Captain of the ship
Further thoughts on the previous post.I wrote “as long as I’m captain of the ship, I’ll be happy”. Notice how the ship doesn’t have any sailors? Yeah. Perhaps I should say “as long as I’m captain of this kayak…” (and then I’ll drool, because I really would love to have a kayak, but that’s another story). I have no grand hope/project of managing underlings (see how I’d treat them, calling them underlings (also? office monkeys!)? It does not bode well!) and no desire to. Well, hold on, I’ll qualify that. As a translator, the way to move “up” on your own is to get a (virtual) team together so you can accept “too many” jobs and dispatch them to your team members, keeping some small(ish) percentage of the total (and usually revising the work before sending it off). And that’s something I could consider… in a few years. That’s it really: I know it could be very smart (I also know it could be really complicated and annoying — just finding someone with whom I work well and whose work I consider at par with mine (not that I’ve got translation superpowers, you understand, but I do have a firm grasp of grammar and spelling, etc.!) is difficult and time/energy-consuming), but I always think “sure, maybe… in a few years”! Objectively that makes sense, since I should get all the experience I can before managing somebody else’s work. But really? It’s my way of not saying “I’m not sure that great idea would be so great for me”. It’s not off the table, but it’s buried under tons of unread newspapers, kinda thing.

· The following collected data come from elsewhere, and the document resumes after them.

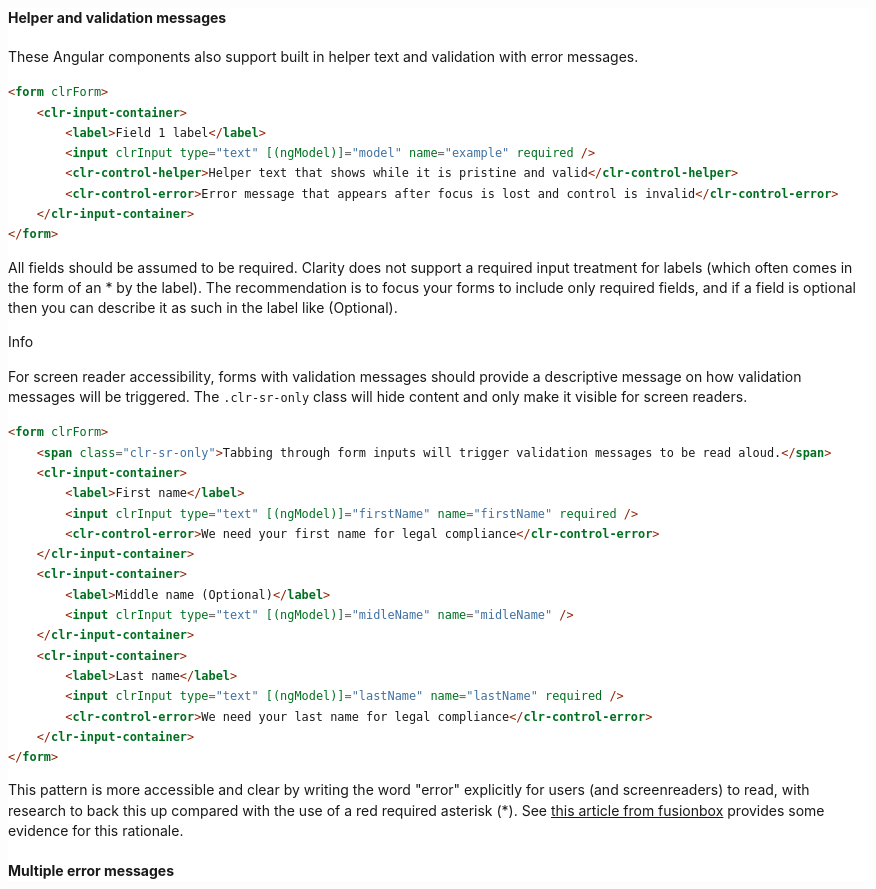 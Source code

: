 #### Helper and validation messages

These Angular components also support built in helper text and validation with error messages.

```html
<form clrForm>
    <clr-input-container>
        <label>Field 1 label</label>
        <input clrInput type="text" [(ngModel)]="model" name="example" required />
        <clr-control-helper>Helper text that shows while it is pristine and valid</clr-control-helper>
        <clr-control-error>Error message that appears after focus is lost and control is invalid</clr-control-error>
    </clr-input-container>
</form>
```

All fields should be assumed to be required. Clarity does not support a required input treatment for labels (which often comes in the form of an \* by the label). The recommendation is to focus your forms to include only required fields, and if a field is optional then you can describe it as such in the label like (Optional).

Info

For screen reader accessibility, forms with validation messages should provide a descriptive message on how validation messages will be triggered. The `.clr-sr-only` class will hide content and only make it visible for screen readers.

```html
<form clrForm>
    <span class="clr-sr-only">Tabbing through form inputs will trigger validation messages to be read aloud.</span>
    <clr-input-container>
        <label>First name</label>
        <input clrInput type="text" [(ngModel)]="firstName" name="firstName" required />
        <clr-control-error>We need your first name for legal compliance</clr-control-error>
    </clr-input-container>
    <clr-input-container>
        <label>Middle name (Optional)</label>
        <input clrInput type="text" [(ngModel)]="midleName" name="midleName" />
    </clr-input-container>
    <clr-input-container>
        <label>Last name</label>
        <input clrInput type="text" [(ngModel)]="lastName" name="lastName" required />
        <clr-control-error>We need your last name for legal compliance</clr-control-error>
    </clr-input-container>
</form>
```

This pattern is more accessible and clear by writing the word "error" explicitly for users (and screenreaders) to read, with research to back this up compared with the use of a red required asterisk (\*). See [this article from fusionbox](https://www.fusionbox.com/blog/detail/rethinking-the-red-required-asterisk-for-better-form-ux/599/) provides some evidence for this rationale.

#### Multiple error messages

Even though there’s no way I’ll ever know, I still wonder to what extent being an only child made me so… let’s say independent. Autonomous? Hmm… Self-reliant? I’m getting closer. It’s probably not that crucial — not as much as my early reality, which was to be the only child not only in my family but in the entire area, with our house the only four-season house at the end of an unpaved country road with no traffic, with a large dog and parents who allowed me to wander — far and every day. I think I developed my sense of self without realizing life implies interactions with other members of the same species (in any case that’s where most of my challenges lie, and it was difficult for me as a child to deal with groups… Huh: sometimes it still is!). The result is that I’m extremely lucky to live at a time where self-employment is a growing trend*: I’d probably have ended up self-employed eventually otherwise, but it would have been such a fight! So all at once I feel disconnected from many trends (let’s be honest: I feel old and archaic) AND I fit right in. I swear, paradox should be my middle name.
Not having office monkeys (see, there’s no way I could resist calling them that!) also means not putting anyone else at risk. Okay, so I don’t consider my work and life are “at risk”, but I just wouldn’t enjoy being responsible for someone’s livelihood. It would stress me out. I guess that’s my comfort zone: self-employment is not a problem, but employing others would be too much. So I guess I’m a micro-entrepreneur at heart. ;-P
*40% increase in 20 years; over 550,000 self-employed persons in Québec in 2007 (Source in French).